U.S. Sen. David Vitter (R-La.), top Republican on the Environment and Public Works Committee, along with all EPW Republican Senators sent a letter to EPW Chairman Sen. Barbara Boxer (D-Calif.), requesting a Committee hearing, with federal witnesses, to examine the impacts of the U.S. Environmental Protection Agency's (EPA) recently proposed regulations on carbon dioxide emissions from existing power plants that is part of the President's Climate Action Plan.

"If it's such a great plan, bring it to Committee - let's debate it, and vote on it. The American people should not be kept in the dark regarding the consequences of the actions this Administration is taking that have the potential to negatively impact employment, job creation, and our national debt without any material benefit to the climate," wrote the Senators. "As our government sets in motion a litany of new actions with significant economic implications, we ask that you allow for Congressional oversight of federal policy decisions related to these attempts at controlling the climate."

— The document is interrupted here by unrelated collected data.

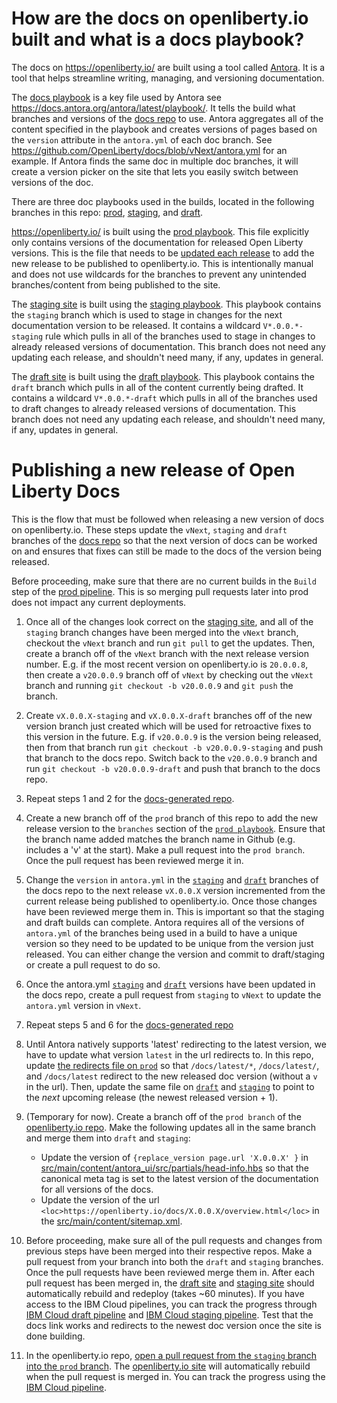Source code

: # How are the docs on openliberty.io built and what is a docs playbook?

The docs on https://openliberty.io/ are built using a tool called [Antora](https://antora.org/). It is a tool that helps streamline writing, managing, and versioning documentation.

The [docs playbook](https://github.com/OpenLiberty/docs-playbook/blob/prod/antora-playbook.yml) is a key file used by Antora see https://docs.antora.org/antora/latest/playbook/. It tells the build what branches and versions of the [docs repo](https://github.com/OpenLiberty/docs) to use. Antora aggregates all of the content specified in the playbook and creates versions of pages based on the `version` attribute in the `antora.yml` of each doc branch. See https://github.com/OpenLiberty/docs/blob/vNext/antora.yml for an example. If Antora finds the same doc in multiple doc branches, it will create a version picker on the site that lets you easily switch between versions of the doc.

There are three doc playbooks used in the builds, located in the following branches in this repo: [prod](https://github.com/OpenLiberty/docs-playbook/blob/prod/antora-playbook.yml), [staging](https://github.com/OpenLiberty/docs-playbook/blob/staging/antora-playbook.yml), and [draft](https://github.com/OpenLiberty/docs-playbook/blob/draft/antora-playbook.yml).

https://openliberty.io/ is built using the [prod playbook](https://github.com/OpenLiberty/docs-playbook/blob/prod/antora-playbook.yml). This file explicitly only contains versions of the documentation for released Open Liberty versions. This is the file that needs to be [updated each release](#publishing-a-new-release-of-open-liberty-docs) to add the new release to be published to openliberty.io. This is intentionally manual and does not use wildcards for the branches to prevent any unintended branches/content from being published to the site.

The [staging site](http://staging-openlibertyio.mybluemix.net/) is built using the [staging playbook](https://github.com/OpenLiberty/docs-playbook/blob/staging/antora-playbook.yml). This playbook contains the `staging` branch which is used to stage in changes for the next documentation version to be released. It contains a wildcard `V*.0.0.*-staging` rule which pulls in all of the branches used to stage in changes to already released versions of documentation. This branch does not need any updating each release, and shouldn't need many, if any, updates in general.

The [draft site](https://draft-openlibertyio.mybluemix.net/) is built using the [draft playbook](https://github.com/OpenLiberty/docs-playbook/blob/draft/antora-playbook.yml). This playbook contains the `draft` branch which pulls in all of the content currently being drafted. It contains a wildcard `V*.0.0.*-draft` which pulls in all of the branches used to draft changes to already released versions of documentation. This branch does not need any updating each release, and shouldn't need many, if any, updates in general.

# Publishing a new release of Open Liberty Docs

This is the flow that must be followed when releasing a new version of docs on openliberty.io. These steps update the `vNext`, `staging` and `draft` branches of the [docs repo](https://github.com/OpenLiberty/docs) so that the next version of docs can be worked on and ensures that fixes can still be made to the docs of the version being released.

Before proceeding, make sure that there are no current builds in the `Build` step of the [prod pipeline](https://cloud.ibm.com/devops/pipelines/fcc7c3e9-9c40-4a58-8a7f-09c08413ab7d?env_id=ibm:yp:us-south). This is so merging pull requests later into prod does not impact any current deployments.

1. Once all of the changes look correct on the [staging site](https://staging-openlibertyio.mybluemix.net/docs/), and all of the `staging` branch changes have been merged into the `vNext` branch, checkout the `vNext` branch and run `git pull` to get the updates. Then, create a branch off of the `vNext` branch with the next release version number. E.g. if the most recent version on openliberty.io is `20.0.0.8`, then create a `v20.0.0.9`  branch off of `vNext` by checking out the `vNext` branch and running `git checkout -b v20.0.0.9` and `git push` the branch.

2. Create `vX.0.0.X-staging` and `vX.0.0.X-draft` branches off of the new version branch just created which will be used for retroactive fixes to this version in the future. E.g. if `v20.0.0.9` is the version being released, then from that branch run `git checkout -b v20.0.0.9-staging` and push that branch to the docs repo. Switch back to the `v20.0.0.9` branch and run `git checkout -b v20.0.0.9-draft` and push that branch to the docs repo.
   
3. Repeat steps 1 and 2 for the [docs-generated repo](https://github.com/OpenLiberty/docs-generated).

4. Create a new branch off of the `prod` branch of this repo to add the new release version to the `branches` section of the [`prod playbook`](https://github.com/OpenLiberty/docs-playbook/blob/prod/antora-playbook.yml). Ensure that the branch name added matches the branch name in Github (e.g. includes a 'v' at the start). Make a pull request into the `prod branch`. Once the pull request has been reviewed merge it in.

5. Change the `version` in `antora.yml` in the [`staging`](https://github.com/OpenLiberty/docs/blob/staging/antora.yml) and [`draft`](https://github.com/OpenLiberty/docs/blob/draft/antora.yml) branches of the docs repo to the next release `vX.0.0.X` version incremented from the current release being published to openliberty.io. Once those changes have been reviewed merge them in. This is important so that the staging and draft builds can complete. Antora requires all of the versions of `antora.yml` of the branches being used in a build to have a unique version so they need to be updated to be unique from the version just released. You can either change the version and commit to draft/staging or create a pull request to do so.

6. Once the antora.yml [`staging`](https://github.com/OpenLiberty/docs/blob/staging/antora.yml) and [`draft`](https://github.com/OpenLiberty/docs/blob/draft/antora.yml) versions have been updated in the docs repo, create a pull request from `staging` to `vNext` to update the `antora.yml` version in `vNext`.

7. Repeat steps 5 and 6 for the [docs-generated repo](https://github.com/OpenLiberty/docs-generated/blob/vNext/antora.yml)

8. Until Antora natively supports 'latest' redirecting to the latest version, we have to update what version `latest` in the url redirects to. In this repo, update [the redirects file on `prod`](https://github.com/OpenLiberty/docs-playbook/blob/prod/doc-redirects.properties) so that `/docs/latest/*`, `/docs/latest/`, and `/docs/latest` redirect to the new released doc version (without a `v` in the url). Then, update the same file on [`draft`](https://github.com/OpenLiberty/docs-playbook/blob/draft/doc-redirects.properties) and [`staging`](https://github.com/OpenLiberty/docs-playbook/blob/staging/doc-redirects.properties) to point to the _next_ upcoming release (the newest released version + 1).

9. (Temporary for now). Create a branch off of the `prod branch` of the [openliberty.io repo](https://github.com/OpenLiberty/openliberty.io). Make the following updates all in the same branch and merge them into `draft` and `staging`:
  
   * Update the version of `{replace_version page.url 'X.0.0.X' }` in [src/main/content/antora_ui/src/partials/head-info.hbs](https://github.com/OpenLiberty/openliberty.io/blob/staging/src/main/content/antora_ui/src/partials/head-info.hbs) so that the canonical meta tag is set to the latest version of the documentation for all versions of the docs. 
   * Update the version of the url `<loc>https://openliberty.io/docs/X.0.0.X/overview.html</loc>` in the [src/main/content/sitemap.xml](https://github.com/OpenLiberty/openliberty.io/blob/staging/src/main/content/sitemap.xml).

10. Before proceeding, make sure all of the pull requests and changes from previous steps have been merged into their respective repos. Make a pull request from your branch into both the `draft` and `staging` branches. Once the pull requests have been reviewed merge them in. After each pull request has been merged in, the [draft site](https://draft-openlibertyio.mybluemix.net/) and [staging site](https://staging-openlibertyio.mybluemix.net/) should automatically rebuild and redeploy (takes ~60 minutes). If you have access to the IBM Cloud pipelines, you can track the progress through [IBM Cloud draft pipeline](https://cloud.ibm.com/devops/pipelines/3f4abe1b-0c51-4752-ac48-5ed9030f530f?env_id=ibm:yp:us-south) and [IBM Cloud staging pipeline](https://cloud.ibm.com/devops/pipelines/61002d76-1c13-4502-a109-3b794b3f2350?env_id=ibm:yp:us-south). Test that the docs link works and redirects to the newest doc version once the site is done building.

11. In the openliberty.io repo, [open a pull request from the `staging` branch into the `prod` branch](https://github.com/OpenLiberty/openliberty.io/compare/staging?expand=1). The [openliberty.io site](https://openliberty.io/) will automatically rebuild when the pull request is merged in. You can track the progress using the [IBM Cloud pipeline](https://cloud.ibm.com/devops/pipelines/063d397c-febc-4f73-8340-61da6bc775f5?env_id=ibm:yp:us-south).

In the letter, the Senators request that witnesses for the hearing include EPA Administrator Gina McCarthy and Acting Assistant Administrator Janet McCabe, as well as representatives from the Office of Science and Technology Policy, Council on Environmental Quality, the Federal Energy Regulatory Commission, the U.S. Energy Information Administration, and the North American Electric Reliability Corporation.

EPA's recently proposed rule is expected to have a less than 2% impact on global carbon emissions reductions because it will not impact the world's largest carbon emitters like China, India, and Russia. However, the rule will result in less reliable electricity with much higher prices on all Americans.

Signing yesterday's letter are Sens. Vitter, Jim Inhofe (R-Okla.), John Barrasso (R-Wyo.), Jeff Sessions (R-Ala.), Mike Crapo (R-Idaho), Roger Wicker (R-Miss.), John Boozman (R-Ark.), and Deb Fischer (R-Neb.).